WHAT YOU WILL DO →
Below are some records; output exactly the lines from the line with "## समर्थित डिवाइस" to the line with "नीडल इंजन संपूर्ण", both ends kept, and nothing more.

[Saved entries]
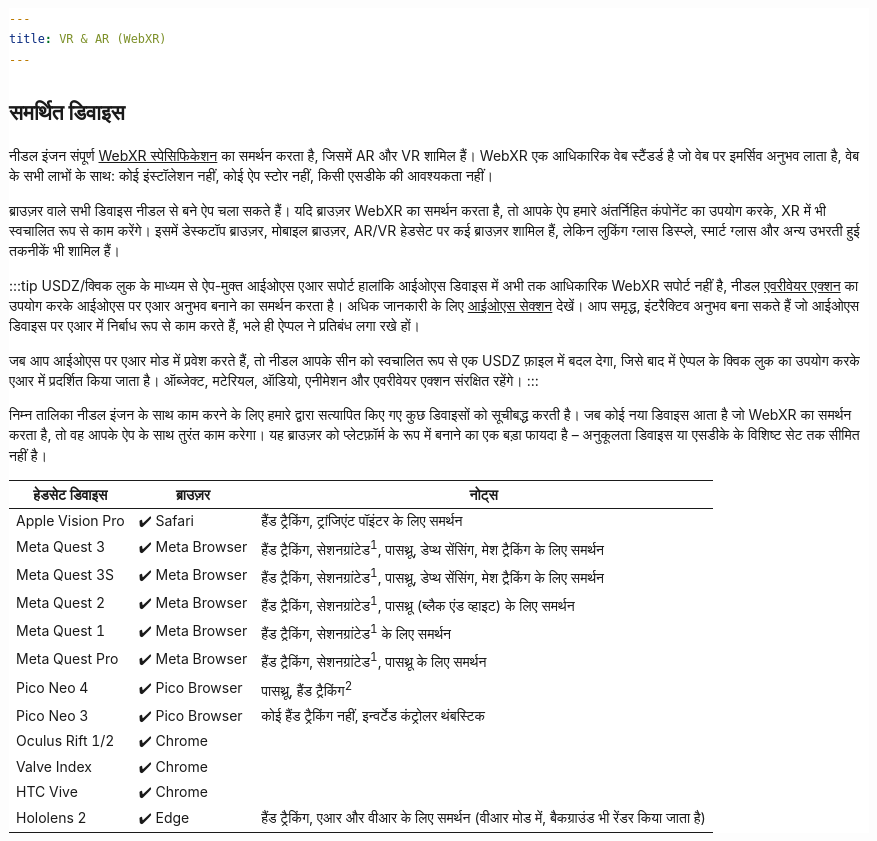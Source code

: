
 ```yaml
---
title: VR & AR (WebXR)
---
```


## समर्थित डिवाइस

नीडल इंजन संपूर्ण [WebXR स्पेसिफिकेशन](https://developer.mozilla.org/en-US/docs/Web/API/WebXR_Device_API) का समर्थन करता है, जिसमें AR और VR शामिल हैं। WebXR एक आधिकारिक वेब स्टैंडर्ड है जो वेब पर इमर्सिव अनुभव लाता है, वेब के सभी लाभों के साथ: कोई इंस्टॉलेशन नहीं, कोई ऐप स्टोर नहीं, किसी एसडीके की आवश्यकता नहीं।

ब्राउज़र वाले सभी डिवाइस नीडल से बने ऐप चला सकते हैं। यदि ब्राउज़र WebXR का समर्थन करता है, तो आपके ऐप हमारे अंतर्निहित कंपोनेंट का उपयोग करके, XR में भी स्वचालित रूप से काम करेंगे। इसमें डेस्कटॉप ब्राउज़र, मोबाइल ब्राउज़र, AR/VR हेडसेट पर कई ब्राउज़र शामिल हैं, लेकिन लुकिंग ग्लास डिस्प्ले, स्मार्ट ग्लास और अन्य उभरती हुई तकनीकें भी शामिल हैं।

:::tip USDZ/क्विक लुक के माध्यम से ऐप-मुक्त आईओएस एआर सपोर्ट
हालांकि आईओएस डिवाइस में अभी तक आधिकारिक WebXR सपोर्ट नहीं है, नीडल [एवरीवेयर एक्शन](everywhere-actions.md) का उपयोग करके आईओएस पर एआर अनुभव बनाने का समर्थन करता है। अधिक जानकारी के लिए [आईओएस सेक्शन](#augmented-reality-and-webxr-on-ios) देखें। आप समृद्ध, इंटरैक्टिव अनुभव बना सकते हैं जो आईओएस डिवाइस पर एआर में निर्बाध रूप से काम करते हैं, भले ही ऐप्पल ने प्रतिबंध लगा रखे हों।

जब आप आईओएस पर एआर मोड में प्रवेश करते हैं, तो नीडल आपके सीन को स्वचालित रूप से एक USDZ फ़ाइल में बदल देगा, जिसे बाद में ऐप्पल के क्विक लुक का उपयोग करके एआर में प्रदर्शित किया जाता है। ऑब्जेक्ट, मटेरियल, ऑडियो, एनीमेशन और एवरीवेयर एक्शन संरक्षित रहेंगे।
:::

निम्न तालिका नीडल इंजन के साथ काम करने के लिए हमारे द्वारा सत्यापित किए गए कुछ डिवाइसों को सूचीबद्ध करती है।
जब कोई नया डिवाइस आता है जो WebXR का समर्थन करता है, तो वह आपके ऐप के साथ तुरंत काम करेगा। यह ब्राउज़र को प्लेटफ़ॉर्म के रूप में बनाने का एक बड़ा फायदा है – अनुकूलता डिवाइस या एसडीके के विशिष्ट सेट तक सीमित नहीं है।

| हेडसेट डिवाइस    | ब्राउज़र      | नोट्स                                                                                             |
| -------------- | ---------- | ------------------------------------------------------------------------------------------------- |
| Apple Vision Pro | ✔️ Safari  | हैंड ट्रैकिंग, ट्रांजिएंट पॉइंटर के लिए समर्थन                                                         |
| Meta Quest 3   | ✔️ Meta Browser | हैंड ट्रैकिंग, सेशनग्रांटेड<sup>1</sup>, पासथ्रू, डेप्थ सेंसिंग, मेश ट्रैकिंग के लिए समर्थन                  |
| Meta Quest 3S  | ✔️ Meta Browser | हैंड ट्रैकिंग, सेशनग्रांटेड<sup>1</sup>, पासथ्रू, डेप्थ सेंसिंग, मेश ट्रैकिंग के लिए समर्थन                  |
| Meta Quest 2   | ✔️ Meta Browser | हैंड ट्रैकिंग, सेशनग्रांटेड<sup>1</sup>, पासथ्रू (ब्लैक एंड व्हाइट) के लिए समर्थन                        |
| Meta Quest 1   | ✔️ Meta Browser | हैंड ट्रैकिंग, सेशनग्रांटेड<sup>1</sup> के लिए समर्थन                                                     |
| Meta Quest Pro | ✔️ Meta Browser | हैंड ट्रैकिंग, सेशनग्रांटेड<sup>1</sup>, पासथ्रू के लिए समर्थन                                                     |
| Pico Neo 4     | ✔️ Pico Browser | पासथ्रू, हैंड ट्रैकिंग<sup>2</sup>                                                                |
| Pico Neo 3     | ✔️ Pico Browser | कोई हैंड ट्रैकिंग नहीं, इन्वर्टेड कंट्रोलर थंबस्टिक                                                         |
| Oculus Rift 1/2 | ✔️ Chrome  |                                                                                                   |
| Valve Index    | ✔️ Chrome  |                                                                                                   |
| HTC Vive       | ✔️ Chrome  |                                                                                                   |
| Hololens 2     | ✔️ Edge    | हैंड ट्रैकिंग, एआर और वीआर के लिए समर्थन (वीआर मोड में, बैकग्राउंड भी रेंडर किया जाता है)                          |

EXERCISE RESPONSE →
## समर्थित डिवाइस

नीडल इंजन संपूर्ण [WebXR स्पेसिफिकेशन](https://developer.mozilla.org/en-US/docs/Web/API/WebXR_Device_API) का समर्थन करता है, जिसमें AR और VR शामिल हैं। WebXR एक आधिकारिक वेब स्टैंडर्ड है जो वेब पर इमर्सिव अनुभव लाता है, वेब के सभी लाभों के साथ: कोई इंस्टॉलेशन नहीं, कोई ऐप स्टोर नहीं, किसी एसडीके की आवश्यकता नहीं।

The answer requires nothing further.